Hogwarts Letter mysteries: Who delivers them and when?

Everybody knows that your Hogwarts letter should arrive on your eleventh birthday. But careful reading suggests that no, it doesn’t. Harry’s only did by coincidence. The first letter actually arrived on July 24. It was only because of Uncle Vernon’s comical attempts to avoid the letters that Hagrid had to deliver it in person a full week later, and it was only by coincidence that it was Harry’s birthday when it happened. So no, it doesn’t have to come on your eleventh birthday.

Except Rowling doesn’t seem to have this quite fixed in her mind. After all, here’s what she wrote on Pottermore about McGonagall:

“Minerva never forgot how much her mother cried, when the letter of admittance into Hogwarts School of Witchcraft and Wizardry arrived on Minerva’s eleventh birthday …”

Minerva McGongall’s birthday is October 4. If she did receive her letter on her eleventh birthday, she then had to wait almost an entire year to actually go to Hogwarts.

Furthermore, Rowling writes this on Pottermore about Harry’s letters:

“Even though Petunia was raised alongside a witch, she is remarkably ignorant about magic. She and Vernon share a confused idea that they will somehow be able to squash the magic out of Harry, and in an attempt to throw off the letters that arrive from Hogwarts on Harrys eleventh birthday, she and Vernon fall back on the old superstition that witches cannot cross water.”

Well, if Rowling thinks that the letter arrives on a person’s eleventh birthday, I guess they do. Like so many little inconsistencies in the first book, Harry’s early-arriving letters must be a fluke, kind of like the Quidditch match which was inexplicably held, not at 11 am like every other school match, but in the late afternoon in chapter 13 of Philosopher’s Stone.
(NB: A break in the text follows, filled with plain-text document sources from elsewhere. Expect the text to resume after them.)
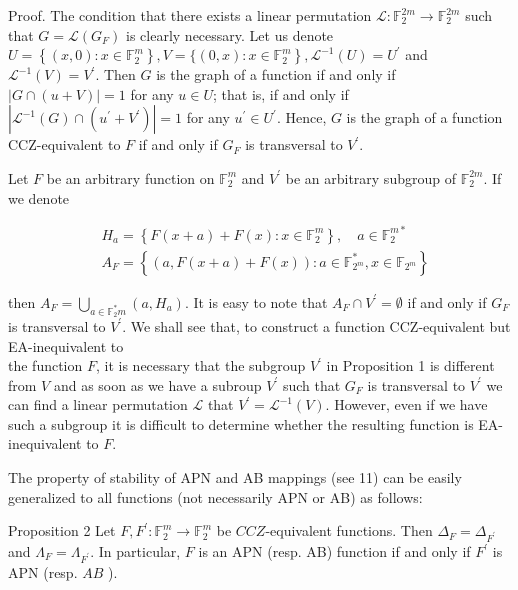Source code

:\documentclass[10pt]{article}
\begin{document}
Proof. The condition that there exists a linear permutation $\mathcal{L}: \mathbb{F}_{2}^{2 m} \rightarrow \mathbb{F}_{2}^{2 m}$ such that $G=\mathcal{L}\left(G_{F}\right)$ is clearly necessary. Let us denote $U=\left\{(x, 0): x \in \mathbb{F}_{2}^{m}\right\}, V=\{(0, x): x \in \left.\mathbb{F}_{2}^{m}\right\}, \mathcal{L}^{-1}(U)=U^{\prime}$ and $\mathcal{L}^{-1}(V)=V^{\prime}$. Then $G$ is the graph of a function if and only if $|G \cap(u+V)|=1$ for any $u \in U$; that is, if and only if $\left|\mathcal{L}^{-1}(G) \cap\left(u^{\prime}+V^{\prime}\right)\right|=1$ for any $u^{\prime} \in U^{\prime}$. Hence, $G$ is the graph of a function CCZ-equivalent to $F$ if and only if $G_{F}$ is transversal to $V^{\prime}$.

Let $F$ be an arbitrary function on $\mathbb{F}_{2}^{m}$ and $V^{\prime}$ be an arbitrary subgroup of $\mathbb{F}_{2}^{2 m}$. If we denote

$$
\begin{aligned}
& H_{a}=\left\{F(x+a)+F(x): x \in \mathbb{F}_{2}^{m}\right\}, \quad a \in \mathbb{F}_{2}^{m *} \\
& A_{F}=\left\{(a, F(x+a)+F(x)): a \in \mathbb{F}_{2^{m}}^{*}, x \in \mathbb{F}_{2^{m}}\right\}
\end{aligned}
$$

then $A_{F}=\bigcup_{a \in \mathbb{F}_{2}^{*} m}\left(a, H_{a}\right)$. It is easy to note that $A_{F} \cap V^{\prime}=\emptyset$ if and only if $G_{F}$ is transversal to $V^{\prime}$. We shall see that, to construct a function CCZ-equivalent but EA-inequivalent to\\
the function $F$, it is necessary that the subgroup $V^{\prime}$ in Proposition 1 is different from $V$ and as soon as we have a subroup $V^{\prime}$ such that $G_{F}$ is transversal to $V^{\prime}$ we can find a linear permutation $\mathcal{L}$ that $V^{\prime}=\mathcal{L}^{-1}(V)$. However, even if we have such a subgroup it is difficult to determine whether the resulting function is EA-inequivalent to $F$.

The property of stability of APN and AB mappings (see 11) can be easily generalized to all functions (not necessarily APN or AB) as follows:

Proposition 2 Let $F, F^{\prime}: \mathbb{F}_{2}^{m} \rightarrow \mathbb{F}_{2}^{m}$ be $C C Z$-equivalent functions. Then $\Delta_{F}=\Delta_{F^{\prime}}$ and $\Lambda_{F}=\Lambda_{F^{\prime}}$. In particular, $F$ is an APN (resp. AB) function if and only if $F^{\prime}$ is APN (resp. $A B$ ).
\end{document}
Or maybe whoever brought the letters was so eager to see Harry after all those years that he or she delivered the first letter a bit early. There’s nothing to indicate that the letters were sent by owl post, after all, despite what we see in the film. In fact, it’s highly unlikely that they were. Owls wouldn’t know that Harry moved to a new bedroom, and they certainly wouldn’t be able to magically insert letters into a dozen eggs. Someone was clearly watching from nearby, orchestrating the whole letter event, someone with more than a little magical skill and a clever imagination. McGonagall herself, perhaps? Once again, hanging about in Privet Drive disguised as a cat?